PoC: Duplicate Tuple Elidation during External Sort for DISTINCT - Mailing list pgsql-hackers

From Jon Nelson
Subject PoC: Duplicate Tuple Elidation during External Sort for DISTINCT
Date
Msg-id CAKuK5J2x-5kbALXHO1kX-njU0+JLDf4DSfjp5v4JoH3-MCxOOg@mail.gmail.com
Whole thread Raw
Responses Re: PoC: Duplicate Tuple Elidation during External Sort for DISTINCT
Re: PoC: Duplicate Tuple Elidation during External Sort for DISTINCT
List pgsql-hackers
Greetings -hackers:

I have worked up a patch to PostgreSQL which elides tuples during an
external sort. The primary use case is when sorted input is being used
to feed a DISTINCT operation. The idea is to throw out tuples that
compare as identical whenever it's convenient, predicated on the
assumption that even a single I/O is more expensive than some number
of (potentially extra) comparisons.  Obviously, this is where a cost
model comes in, which has not been implemented. This patch is a
work-in-progress.

Being very new to hacking PostgreSQL, I've probably done a bunch of
things wrong, but I've tried to test it thoroughly.
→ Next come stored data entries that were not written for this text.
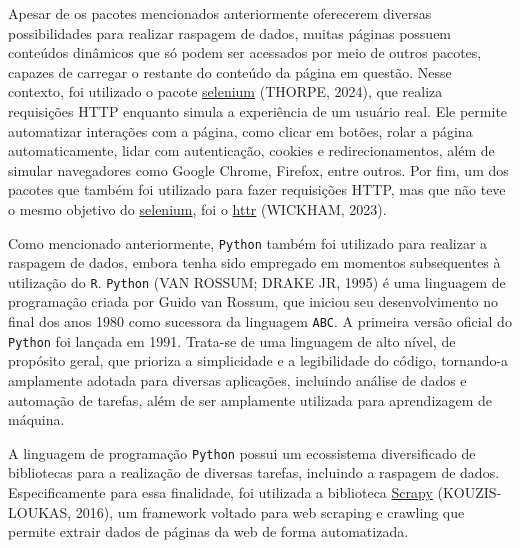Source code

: \documentclass[
  12pt,
  a4paper,
]{scrreprt}
\begin{document}
\vspace{12pt}

Apesar de os pacotes mencionados anteriormente oferecerem diversas
possibilidades para realizar raspagem de dados, muitas páginas possuem
conteúdos dinâmicos que só podem ser acessados por meio de outros
pacotes, capazes de carregar o restante do conteúdo da página em
questão. Nesse contexto, foi utilizado o pacote
\href{https://cran.r-project.org/web/packages/selenium/index.html}{selenium}
(THORPE, 2024), que realiza requisições HTTP enquanto simula a
experiência de um usuário real. Ele permite automatizar interações com a
página, como clicar em botões, rolar a página automaticamente, lidar com
autenticação, cookies e redirecionamentos, além de simular navegadores
como Google Chrome, Firefox, entre outros. Por fim, um dos pacotes que
também foi utilizado para fazer requisições HTTP, mas que não teve o
mesmo objetivo do
\href{https://cran.r-project.org/web/packages/selenium/index.html}{selenium},
foi o \href{https://httr.r-lib.org/}{httr} (WICKHAM, 2023).

\vspace{12pt}

Como mencionado anteriormente, \texttt{Python} também foi utilizado para
realizar a raspagem de dados, embora tenha sido empregado em momentos
subsequentes à utilização do \texttt{R}. \texttt{Python} (VAN ROSSUM;
DRAKE JR, 1995) é uma linguagem de programação criada por Guido van
Rossum, que iniciou seu desenvolvimento no final dos anos 1980 como
sucessora da linguagem \texttt{ABC}. A primeira versão oficial do
\texttt{Python} foi lançada em 1991. Trata-se de uma linguagem de alto
nível, de propósito geral, que prioriza a simplicidade e a legibilidade
do código, tornando-a amplamente adotada para diversas aplicações,
incluindo análise de dados e automação de tarefas, além de ser
amplamente utilizada para aprendizagem de máquina.

\vspace{12pt}

A linguagem de programação \texttt{Python} possui um ecossistema
diversificado de bibliotecas para a realização de diversas tarefas,
incluindo a raspagem de dados. Especificamente para essa finalidade, foi
utilizada a biblioteca \href{https://docs.scrapy.org/en/latest}{Scrapy}
(KOUZIS-LOUKAS, 2016), um framework voltado para web scraping e crawling
que permite extrair dados de páginas da web de forma automatizada.

\vspace{12pt}
\end{document}
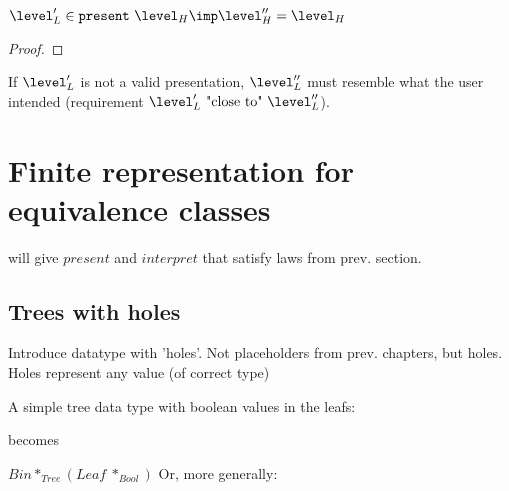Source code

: $\level'_L \in \present~\level_H \imp \level''_H = \level_H$\\

\begin{proof} 
\end{proof}


\bl
\* If $\level'_{L}$ is not a valid presentation, $\level''_{L}$ must resemble what the user intended (requirement $\level'_{L}~\text{"close to"}~\level''_{L}$).
\el



\section{Finite representation for equivalence classes}

will give $present$ and $interpret$ that satisfy laws from prev. section.

\subsection{Trees with holes}
Introduce datatype with 'holes'. Not placeholders from prev. chapters, but holes. Holes represent any value (of correct type)

A simple tree data type with boolean values in the leafs:


becomes


$Bin *_{Tree} (Leaf~*_{Bool})$ 
Or, more generally:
A rough summary of the patch follows:

- a GUC variable enables or disables this capability
- in nodeAgg.c, eliding duplicate tuples is enabled if the number of
  distinct columns is equal to the number of sort columns (and both are
  greater than zero).
- in createplan.c, eliding duplicate tuples is enabled if we are
  creating a unique plan which involves sorting first
- ditto planner.c
- all of the remaining changes are in tuplesort.c, which consist of:
  + a new macro, DISCARDTUP and a new structure member, discardtup, are
    both defined and operate similar to COMPARETUP, COPYTUP, etc...
  + in puttuple_common, when state is TSS_BUILDRUNS, we *may* simply
    throw out the new tuple if it compares as identical to the tuple at
    the top of the heap. Since we're already performing this comparison,
    this is essentially free.
  + in mergeonerun, we may discard a tuple if it compares as identical
    to the *last written tuple*. This is a comparison that did not take
    place before, so it's not free, but it saves a write I/O.
  + We perform the same logic in dumptuples

I have tested this patch with a bunch of different data, and the
results are summarized below.

Test 1:
I used a corpus of approximately 1.5TB of textual data, consisting of
7.4 billion input rows, 12.6% of which is unique. This is a 'real-world'
test.

Before the patch: 44.25 hours using 274GB of temporary files
After the patch: 36.44 hours using 125GB of temporary files
Difference: -7.6 hours, 18% faster

Test 2:
Acquire the unique set of strings from a totally random set that
contains no duplicates. This is a 'worst case'.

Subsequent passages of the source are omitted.